È l’11 luglio del 1982 una data storica per tutti gli italiani che amano il calcio. L’Italia ha battuto la Germania al “Santiago Bernabeu” di Madrid ed è diventata la squadra campione del mondo. Anzi citando rigorosamente Nando Martellini, il telecronista di quella storica partita, siamo «Campioni del mondo, campioni del mondo, campioni del mondo».
La gioia in campo è incontenibile. Tutta la comitiva azzurra si stringe attorno a Enzo Bearzot, «il vecio» che, contro il pronostico di tutti ha portato l’Italia a conquistare il suo terzo mondiale.
Gli azzurri sono felici ed esprimono tutta loro gioia in campo senza “prendersi cura” dei loro avversari che sono stati sconfitti per 3-1. Era un mondo diverso, popolato da gente dura e che sapeva soffrire. Sapeva gioire, e sapeva soffrire, sempre con dignità, rispetto ed educazione.
Anche i tifosi pur trasformando l’Italia in un unico e interminabile carosello di colori, musica e cori non superarono mai il buon gusto. Anzi l’ironia nei confronti dei tedeschi che affollavano le spiagge italiane resta uno dei ricordi più belli e indelebili di quei giorni.
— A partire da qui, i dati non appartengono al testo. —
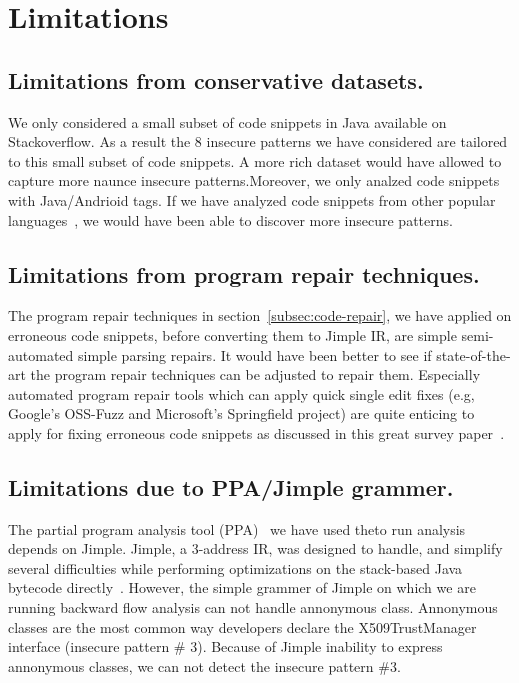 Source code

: \section{Limitations}
\label{sec:limitations}
\subsection{Limitations from conservative datasets.} We only considered a small subset of code snippets in Java available on Stackoverflow. 
As a result the 8 insecure patterns we have considered are tailored to this small subset of code snippets. 
A more rich dataset would have allowed to capture more naunce insecure patterns.Moreover, we only analzed code snippets with Java/Andrioid tags.
If we have analyzed code snippets from other popular languages~\cite{stackoverflow-survey}, we would have been able to
discover more insecure patterns.   


\subsection{Limitations from program repair techniques.} The program repair techniques in section~\ref{subsec:code-repair}, 
we have applied on erroneous code snippets, 
before converting them to Jimple IR, are simple semi-automated simple parsing  repairs. It would have been better to see if state-of-the-art  
the program repair techniques can be adjusted to repair them. Especially automated program repair tools which can apply quick single 
edit fixes (e.g, Google's OSS-Fuzz and Microsoft's Springfield project) are quite enticing to apply 
for fixing erroneous code snippets as discussed in this great survey paper~\cite{automated-program-repair}.



\noindent
\label{limitatons:jimple} 
\subsection{Limitations due to PPA/Jimple grammer.} The partial program analysis tool (PPA)~\cite{dagenais2008enabling} we have used theto run 
analysis depends on Jimple.
Jimple, a 3-address IR, was designed to handle, and simplify several
difficulties while performing optimizations on the stack-based Java bytecode directly~\cite{vallee1998jimple}. However, 
the simple grammer of Jimple on which we are running backward flow analysis can not handle annonymous class. 
Annonymous classes are the most common way developers declare the X509TrustManager interface (insecure pattern \# 3). Because of
Jimple inability to express annonymous classes, we can not detect the insecure pattern \#3.

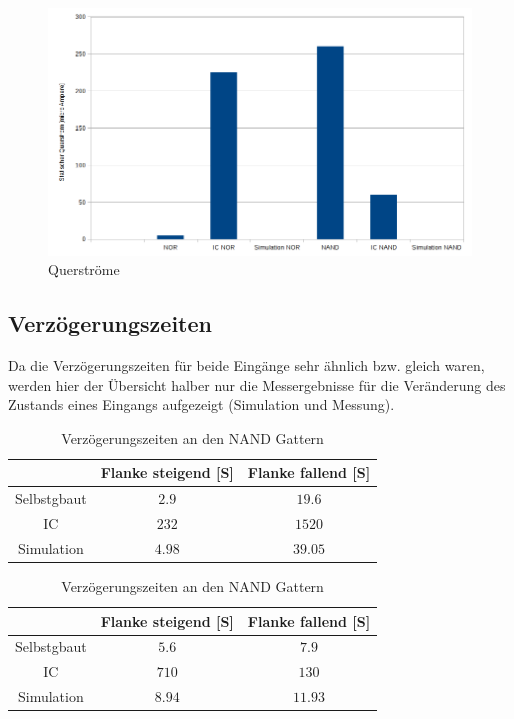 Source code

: \documentclass[11pt, a4paper]{article}
\begin{document}
\begin{figure}[H]
    \centering
    \includegraphics[width=\linewidth]{images/querstrom.png}
    \caption{Querströme}
    \label{graphQuerstrom}
\end{figure}


\subsection*{Verzögerungszeiten}
Da die Verzögerungszeiten für beide Eingänge sehr ähnlich bzw. gleich waren, werden hier der Übersicht halber nur die Messergebnisse für die Veränderung des Zustands eines Eingangs aufgezeigt (Simulation und Messung).

\begin{table}[H]
	\center
	\begin{tabular}{c|c|c}
	& Flanke steigend [\si{\micro}S] & Flanke fallend [\si{\micro}S] 	\\ \hline
	Selbstgbaut & $2.9$ 	& $19.6$	\\
	IC 			& $232$ 	& $1520$	\\
	Simulation 	& $4.98$		& $39.05$\\
	\end{tabular}
	\caption{Verzögerungszeiten an den NOR Gattern}
	\label{verzögerungszeitenNOR}



	\center
	\begin{tabular}{c|c|c}
	& Flanke steigend [\si{\micro}S] & Flanke fallend [\si{\micro}S] 	\\ \hline
	Selbstgbaut & $5.6$ 	& $7.9$	\\
	IC 			& $710$ 	& $130$	\\
	Simulation 	& $8.94$		& $11.93$\\
	\end{tabular}
	\caption{Verzögerungszeiten an den NAND Gattern}
	\label{verzögerungszeitenNAND}
\end{table}
\end{document}
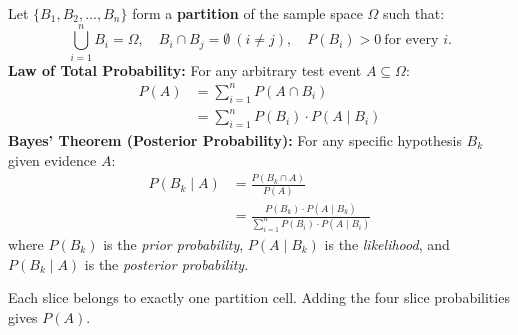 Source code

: \documentclass[12pt,a4paper]{article}
\begin{document}
\begin{tcolorbox}[formulabox, title={\textbf{Law of Total Probability and Bayes' Theorem}}]
Let $\{B_1, B_2, \dots, B_n\}$ form a \textbf{partition} of the sample space $\Omega$ such that:
\begin{equation}
  \bigcup_{i=1}^n B_i = \Omega,\quad
  B_i\cap B_j=\emptyset\ (i\ne j),\quad P(B_i)>0\ \text{for every } i.
\end{equation}
\textbf{Law of Total Probability:} For any arbitrary test event $A \subseteq \Omega$:
\begin{equation}
  \begin{aligned}
    P(A) &= \sum_{i=1}^n P(A \cap B_i) \\[3pt]
    &= \sum_{i=1}^n P(B_i) \cdot P(A \mid B_i)
  \end{aligned}
\end{equation}
\textbf{Bayes' Theorem (Posterior Probability):} For any specific hypothesis $B_k$ given evidence $A$:
\begin{equation}
  \begin{aligned}
    P(B_k \mid A) &= \frac{P(B_k \cap A)}{P(A)} \\[3pt]
    &= \frac{P(B_k) \cdot P(A \mid B_k)}{\displaystyle\sum_{i=1}^n P(B_i) \cdot P(A \mid B_i)}
  \end{aligned}
\end{equation}
where $P(B_k)$ is the \textit{prior probability}, $P(A \mid B_k)$ is the \textit{likelihood}, and $P(B_k \mid A)$ is the \textit{posterior probability}.
\end{tcolorbox}

\begin{tcolorbox}[tikzbox, unbreakable, title={\textbf{Sample Space Partitioning and the Law of Total Probability}}]
\centering
{}
Each slice belongs to exactly one partition cell. Adding the four slice probabilities gives $P(A)$.
\end{tcolorbox}
\end{document}
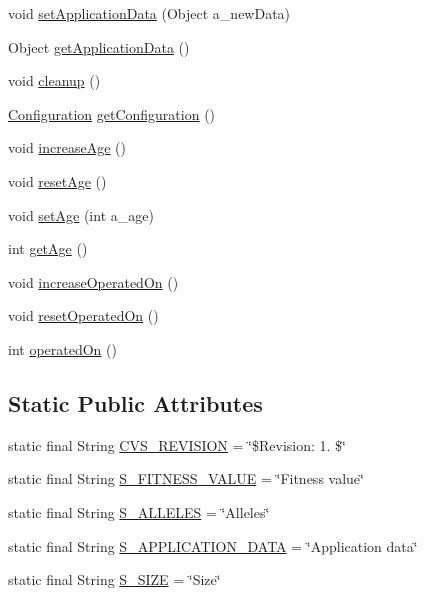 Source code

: \begin{DoxyCompactItemize}
void \hyperlink{interfaceorg_1_1jgap_1_1_i_chromosome_a99da03ae9bca8f2ca884186aea82c771}{set\-Application\-Data} (Object a\-\_\-new\-Data)
\item 
Object \hyperlink{interfaceorg_1_1jgap_1_1_i_chromosome_a1734f351c78c6d36bec48fdc8a334902}{get\-Application\-Data} ()
\item 
void \hyperlink{interfaceorg_1_1jgap_1_1_i_chromosome_a184e942f9b44185236492ee7261b2b14}{cleanup} ()
\item 
\hyperlink{classorg_1_1jgap_1_1_configuration}{Configuration} \hyperlink{interfaceorg_1_1jgap_1_1_i_chromosome_a4426723f5d26695fd80a0b28b3acb9eb}{get\-Configuration} ()
\item 
void \hyperlink{interfaceorg_1_1jgap_1_1_i_chromosome_a651016ea5a204fc14c7c146e32fd76cf}{increase\-Age} ()
\item 
void \hyperlink{interfaceorg_1_1jgap_1_1_i_chromosome_aefc4884cc5bbbc511feb8d9ec827a31f}{reset\-Age} ()
\item 
void \hyperlink{interfaceorg_1_1jgap_1_1_i_chromosome_a9146b114972d86aac3cfb32b249b166f}{set\-Age} (int a\-\_\-age)
\item 
int \hyperlink{interfaceorg_1_1jgap_1_1_i_chromosome_a6186b5e6184d55dbc03adee6bacc8e9a}{get\-Age} ()
\item 
void \hyperlink{interfaceorg_1_1jgap_1_1_i_chromosome_a8fda999d5a66640dd577bcff960b368b}{increase\-Operated\-On} ()
\item 
void \hyperlink{interfaceorg_1_1jgap_1_1_i_chromosome_a4fb2f78d39b20b7f5a9ff8d37402f7bd}{reset\-Operated\-On} ()
\item 
int \hyperlink{interfaceorg_1_1jgap_1_1_i_chromosome_a47f09dd85e4f9f0e3908c85b63394a7d}{operated\-On} ()
\end{DoxyCompactItemize}
\subsection*{Static Public Attributes}
\begin{DoxyCompactItemize}
\item 
static final String \hyperlink{interfaceorg_1_1jgap_1_1_i_chromosome_a4e7381b89963f2ee6f69839b38ea8dab}{C\-V\-S\-\_\-\-R\-E\-V\-I\-S\-I\-O\-N} = \char`\"{}\$Revision\-: 1. \$\char`\"{}
\item 
static final String \hyperlink{interfaceorg_1_1jgap_1_1_i_chromosome_a34c8c0933688a10837692d1c0024f663}{S\-\_\-\-F\-I\-T\-N\-E\-S\-S\-\_\-\-V\-A\-L\-U\-E} = \char`\"{}Fitness value\char`\"{}
\item 
static final String \hyperlink{interfaceorg_1_1jgap_1_1_i_chromosome_ae93666d5923e449f45656ad5fed52f84}{S\-\_\-\-A\-L\-L\-E\-L\-E\-S} = \char`\"{}Alleles\char`\"{}
\item 
static final String \hyperlink{interfaceorg_1_1jgap_1_1_i_chromosome_a03218ba49e2c53108005cd6290252284}{S\-\_\-\-A\-P\-P\-L\-I\-C\-A\-T\-I\-O\-N\-\_\-\-D\-A\-T\-A} = \char`\"{}Application data\char`\"{}
\item 
static final String \hyperlink{interfaceorg_1_1jgap_1_1_i_chromosome_a50371491243a21f494112bf66d2e1a26}{S\-\_\-\-S\-I\-Z\-E} = \char`\"{}Size\char`\"{}
\end{DoxyCompactItemize}


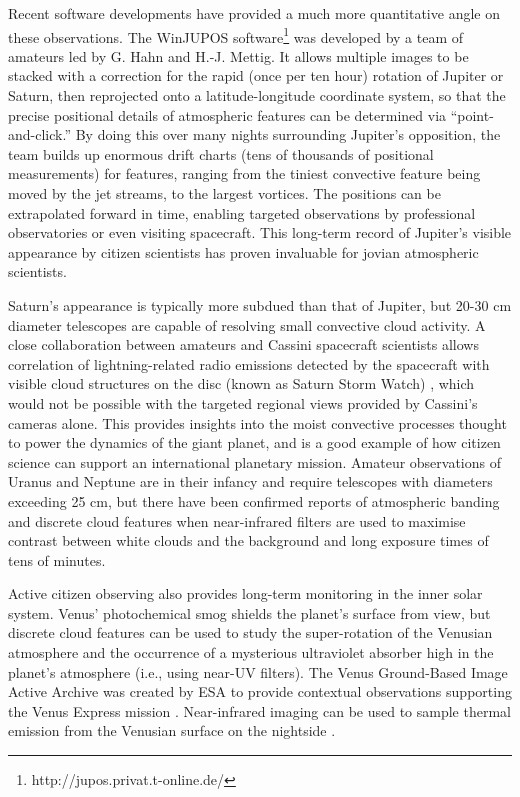 \documentclass{ar2e}
\begin{document}
Recent software developments have provided a much more quantitative angle on
these observations. The WinJUPOS
software\footnote{http://jupos.privat.t-online.de/} was developed by a team of
amateurs led by G. Hahn and H.-J. Mettig. It allows multiple images to be
stacked with a correction for the rapid (once per ten hour) rotation of Jupiter
or Saturn, then reprojected onto a latitude-longitude coordinate system, so that
the precise positional details of atmospheric features can be determined via
``point-and-click.''  By doing this over many nights surrounding Jupiter's
opposition, the team builds up enormous drift charts (tens of thousands of
positional measurements) for features, ranging from the tiniest convective
feature being moved by the jet streams, to the largest vortices.  The positions
can be extrapolated forward in time, enabling targeted observations by
professional observatories or even visiting spacecraft.  This long-term record
of Jupiter's visible appearance by citizen scientists has proven invaluable for
jovian atmospheric scientists.


Saturn's appearance is typically more subdued than that of Jupiter, but 20-30 cm
diameter telescopes are capable of resolving small convective cloud activity.  A
close collaboration between amateurs and Cassini spacecraft scientists allows
correlation of lightning-related radio emissions detected by the spacecraft with
visible cloud structures on the disc (known as Saturn Storm Watch)
\citep[e.g.,][]{11fischer}, which would not be possible with the targeted
regional views provided by Cassini's cameras alone.  This provides insights into
the moist convective processes thought to power the dynamics of the giant
planet, and is a good example of how citizen science can support an
international planetary mission. Amateur observations of Uranus and Neptune are
in their infancy and require telescopes with diameters exceeding 25 cm, but
there have been confirmed reports of atmospheric banding and discrete cloud
features when near-infrared filters are used to maximise contrast between white
clouds and the background and long exposure times of tens of minutes.

Active citizen observing also provides long-term monitoring in the inner solar
system.  Venus' photochemical smog shields the planet's surface from view, but
discrete cloud features can be used to study the super-rotation of the Venusian
atmosphere and the occurrence of a mysterious ultraviolet absorber high in the
planet's atmosphere (i.e., using near-UV filters).  The Venus Ground-Based Image
Active Archive was created by ESA to provide contextual observations supporting
the Venus Express mission \citep{08barentsen}.  Near-infrared imaging can be
used to sample thermal emission from the Venusian surface on the nightside
\citep{93lecacheax}. 
\end{document}
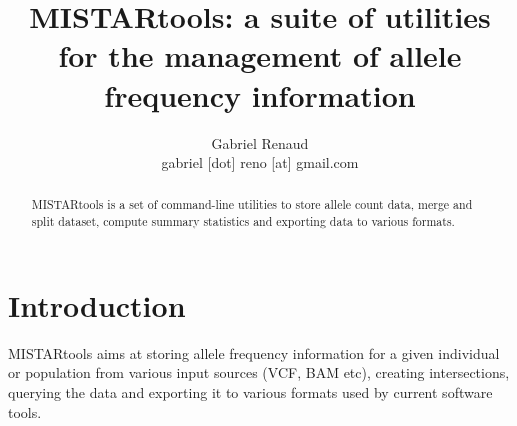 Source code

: \documentclass[a4paper]{article}
\title{MISTARtools: a suite of utilities for the management of allele frequency information}
\author{Gabriel Renaud \\
gabriel [dot] reno [at]  gmail.com}
\date{}
\begin{document}
\maketitle

\begin{abstract}
MISTARtools is a set of command-line utilities to store allele count data, merge and split dataset, compute summary statistics and exporting data to various formats.
\end{abstract}

\tableofcontents

\section{Introduction}

MISTARtools aims at storing allele frequency information for a given individual or population from various input sources (VCF, BAM etc), creating intersections, querying the data and exporting it to various formats used by current software tools.
\end{document}
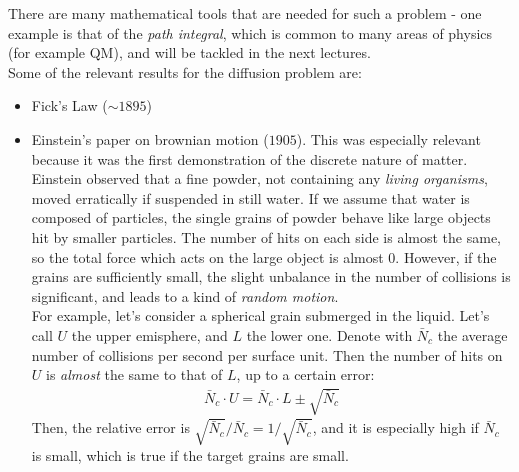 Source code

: \documentclass[../template.tex]{subfiles}
\begin{document}
There are many mathematical tools that are needed for such a problem - one example is that of the \textit{path integral}, which is common to many areas of physics (for example QM), and will be tackled in the next lectures.\\

Some of the relevant results for the diffusion problem are:
\begin{itemize}
\item Fick's Law ($\sim 1895$)
\item Einstein's paper on brownian motion ($1905$). This was especially relevant because it was the first demonstration of the discrete nature of matter. Einstein observed that a fine powder, not containing any \textit{living organisms}, moved erratically if suspended in still water. If we assume that water is composed of particles, the single grains of powder behave like large objects hit by smaller particles. The number of hits on each side is almost the same, so the total force which acts on the large object is almost $0$. However, if the grains are sufficiently small, the slight unbalance in the number of collisions is significant, and leads to a kind of \textit{random motion}.\\

For example, let's consider a spherical grain submerged in the liquid. Let's call $U$ the upper emisphere, and $L$ the lower one. Denote with $\bar{N}_c$ the average number of collisions per second per surface unit. Then the number of hits on $U$ is \textit{almost} the same to that of $L$, up to a certain error:
\begin{align*}
\bar{N}_c \cdot U = \bar{N}_c \cdot L \pm \sqrt{\bar{N}_c}
\end{align*}
Then, the relative error is $\sqrt{\bar{N}_c}/\bar{N}_c = 1/\sqrt{\bar{N}_c}$, and it is especially high if $\bar{N}_c$ is small, which is true if the target grains are small.
\end{itemize}
\end{document}
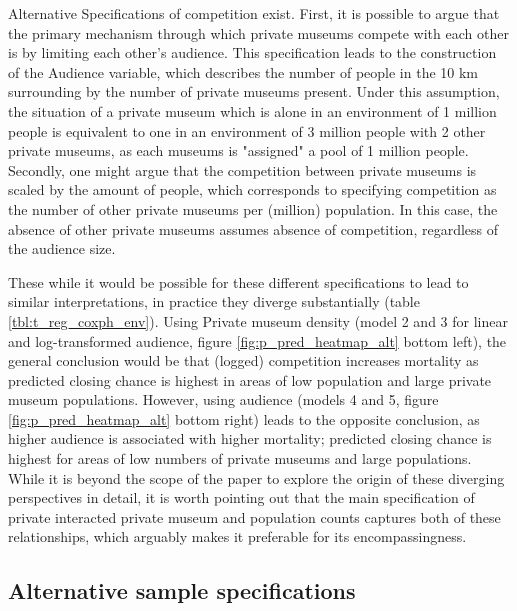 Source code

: \documentclass[12pt]{article}
\begin{document}
Alternative Specifications of competition exist.
First, it is possible to argue that the primary mechanism through which private museums compete with each other is by limiting each other's audience.
This specification leads to the construction of the Audience variable, which describes the number of people in the 10 km surrounding by the number of private museums present.
Under this assumption, the situation of a private museum which is alone in an environment of 1 million people is equivalent to one in an environment of 3 million people with 2 other private museums, as each museums is "assigned" a pool of 1 million people.
Secondly, one might argue that the competition between private museums is scaled by the amount of people, which corresponds to specifying competition as the number of other private museums per (million) population.
In this case, the absence of other private museums assumes absence of competition, regardless of the audience size.


These while it would be possible for these different specifications to lead to similar interpretations, in practice they diverge substantially (table \ref{tbl:t_reg_coxph_env}).
Using Private museum density (model 2 and 3 for linear and log-transformed audience, figure \ref{fig:p_pred_heatmap_alt} bottom left), the general conclusion would be that (logged) competition increases mortality as predicted closing chance is highest in areas of low population and large private museum populations.
However, using audience (models 4 and 5, figure \ref{fig:p_pred_heatmap_alt} bottom right) leads to the opposite conclusion, as higher audience is associated with higher mortality; predicted closing chance is highest for areas of low numbers of private museums and large populations.
While it is beyond the scope of the paper to explore the origin of these diverging perspectives in detail, it is worth pointing out that the main specification of private interacted private museum and population counts captures both of these relationships, which arguably makes it preferable for its encompassingness.
\subsection*{Alternative sample specifications}
\end{document}
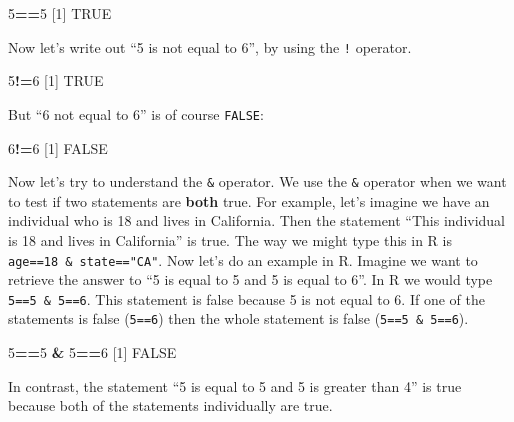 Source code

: \documentclass[
]{book}
\newenvironment{Shaded}{\begin{snugshade}}{\end{snugshade}}
\newcommand{\ConstantTok}[1]{\textcolor[rgb]{0.56,0.35,0.01}{#1}}
\newcommand{\DecValTok}[1]{\textcolor[rgb]{0.00,0.00,0.81}{#1}}
\newcommand{\NormalTok}[1]{#1}
\newcommand{\SpecialCharTok}[1]{\textcolor[rgb]{0.81,0.36,0.00}{\textbf{#1}}}
\begin{document}
\begin{Shaded}
\begin{Highlighting}[]
\DecValTok{5}\SpecialCharTok{==}\DecValTok{5}
\NormalTok{[}\DecValTok{1}\NormalTok{] }\ConstantTok{TRUE}
\end{Highlighting}
\end{Shaded}

Now let's write out ``5 is not equal to 6'', by using the \texttt{!} operator.

\begin{Shaded}
\begin{Highlighting}[]
\DecValTok{5}\SpecialCharTok{!=}\DecValTok{6}
\NormalTok{[}\DecValTok{1}\NormalTok{] }\ConstantTok{TRUE}
\end{Highlighting}
\end{Shaded}

But ``6 not equal to 6'' is of course \texttt{FALSE}:

\begin{Shaded}
\begin{Highlighting}[]
\DecValTok{6}\SpecialCharTok{!=}\DecValTok{6}
\NormalTok{[}\DecValTok{1}\NormalTok{] }\ConstantTok{FALSE}
\end{Highlighting}
\end{Shaded}

Now let's try to understand the \texttt{\&} operator. We use the \texttt{\&} operator when we want to test if two statements are \textbf{both} true. For example, let's imagine we have an individual who is 18 and lives in California. Then the statement ``This individual is 18 and lives in California'' is true. The way we might type this in R is \texttt{age==18\ \&\ state=="CA"}. Now let's do an example in R. Imagine we want to retrieve the answer to ``5 is equal to 5 and 5 is equal to 6''. In R we would type \texttt{5==5\ \&\ 5==6}. This statement is false because 5 is not equal to 6. If one of the statements is false (\texttt{5==6}) then the whole statement is false (\texttt{5==5\ \&\ 5==6}).

\begin{Shaded}
\begin{Highlighting}[]
\DecValTok{5}\SpecialCharTok{==}\DecValTok{5} \SpecialCharTok{\&} \DecValTok{5}\SpecialCharTok{==}\DecValTok{6}
\NormalTok{[}\DecValTok{1}\NormalTok{] }\ConstantTok{FALSE}
\end{Highlighting}
\end{Shaded}

In contrast, the statement ``5 is equal to 5 and 5 is greater than 4'' is true because both of the statements individually are true.
\end{document}
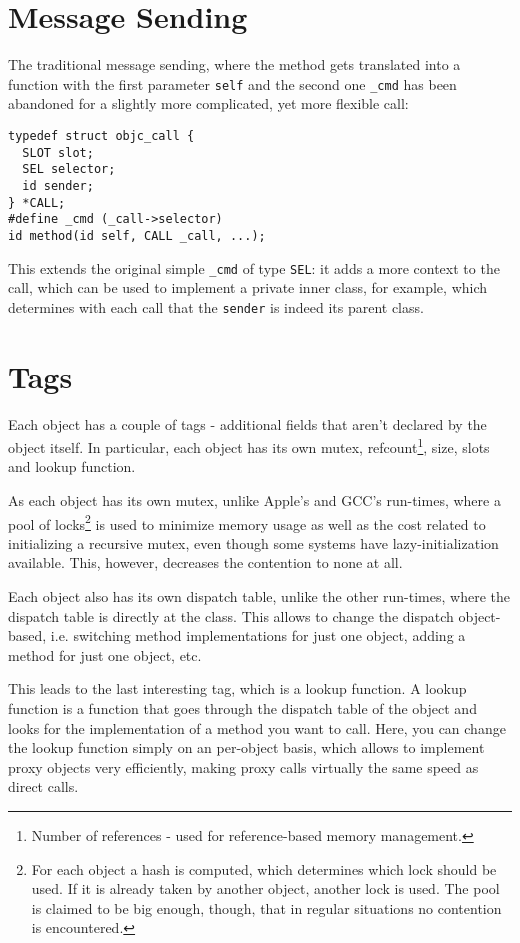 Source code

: \section{Message Sending}

The traditional message sending, where the method gets translated into a function with the first parameter \verb=self= and the second one \verb=_cmd= has been abandoned for a slightly more complicated, yet more flexible call:

\begin{verbatim}
typedef struct objc_call {
  SLOT slot;
  SEL selector;
  id sender;
} *CALL;
#define _cmd (_call->selector)
id method(id self, CALL _call, ...);
\end{verbatim}

This extends the original simple \verb=_cmd= of type \verb=SEL=: it adds a more context to the call, which can be used to implement a private inner class, for example, which determines with each call that the \verb=sender= is indeed its parent class.

\section{Tags}

Each object has a couple of tags - additional fields that aren't declared by the object itself. In particular, each object has its own mutex, refcount\footnote{Number of references - used for reference-based memory management.}, size, slots and lookup function.

As each object has its own mutex, unlike Apple's and GCC's run-times, where a pool of locks\footnote{For each object a hash is computed, which determines which lock should be used. If it is already taken by another object, another lock is used. The pool is claimed to be big enough, though, that in regular situations no contention is encountered.} is used to minimize memory usage as well as the cost related to initializing a recursive mutex, even though some systems have lazy-initialization available. This, however, decreases the contention to none at all.

Each object also has its own dispatch table, unlike the other run-times, where the dispatch table is directly at the class. This allows to change the dispatch object-based, i.e. switching method implementations for just one object, adding a method for just one object, etc.

This leads to the last interesting tag, which is a lookup function. A lookup function is a function that goes through the dispatch table of the object and looks for the implementation of a method you want to call. Here, you can change the lookup function simply on an per-object basis, which allows to implement proxy objects very efficiently, making proxy calls virtually the same speed as direct calls.

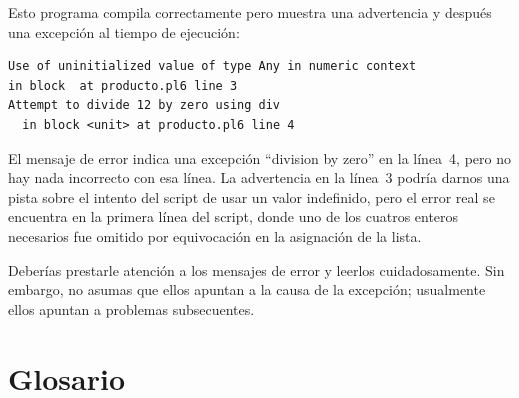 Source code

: Esto programa compila correctamente pero muestra una
advertencia y después una excepción al tiempo de ejecución:

\begin{lstlisting}
Use of uninitialized value of type Any in numeric context 
in block  at producto.pl6 line 3
Attempt to divide 12 by zero using div
  in block <unit> at producto.pl6 line 4
\end{lstlisting}
%

El mensaje de error indica una excepción ``division by zero''
en la línea~4, pero no hay nada
incorrecto con esa línea. La advertencia en la línea~3
podría darnos una pista sobre el intento del script 
de usar un valor indefinido, pero el error real se encuentra 
en la primera línea del script, donde uno de los cuatros 
enteros necesarios fue omitido por equivocación en la
asignación de la lista.


Deberías prestarle atención a los mensajes de error y leerlos
cuidadosamente. Sin embargo, no asumas que ellos apuntan a la
causa de la excepción; usualmente ellos apuntan 
a problemas subsecuentes.


\section{Glosario}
Vidi la partita a Peschici, sul Gargano, a casa di parenti di mio padre. Peschici da giugno fino a luglio è popolata da molti tedeschi, anzi la maggior parte dei turisti proviene proprio dalla Germania. Quel giorno dunque fu un giorno molto particolare. Fin dalla mattina ci furono cori e sfottò per le vie del paese. Tantissime le scommesse bizzarre, in un clima di totale cordialità e divertimento. Noi guardammo la partita a casa, ma al triplice fischio finale eravamo già, tutti, in piazza. Fu una notte lunghissima. Il funerale che fu celebrato alla Germania, con tanto di bara vera, e che attraversò tutto il paese, resta uno dei momenti più divertenti della mia esistenza. C’era una banda improvvisata che precedeva la bara e molti tifosi teutonici furono “costretti” a seguire il feretro. Ai lati delle strade invece, c’eravamo noi, gli italiani. E a ogni passaggio della bara, insieme ai cori per l’Italia, c’erano anche gli sfottò per i tedeschi. Non ci fu nessun incidente, tutto avvenne all’insegna del vero e puro divertimento. Era un’altra Italia, ed era, anche, un altro mondo con più fiducia nel futuro e dunque con più voglia di divertirsi. Qualche anno più tardi Paolo Conte canterà «un quinto personaggio esitò prima di sternutire, poi si rifugiò nel nulla… era un mondo adulto,
si sbagliava da professionisti…». Un mondo adulto appunto, un mondo in cui ci si poteva divertire insieme, vincitori e vinti.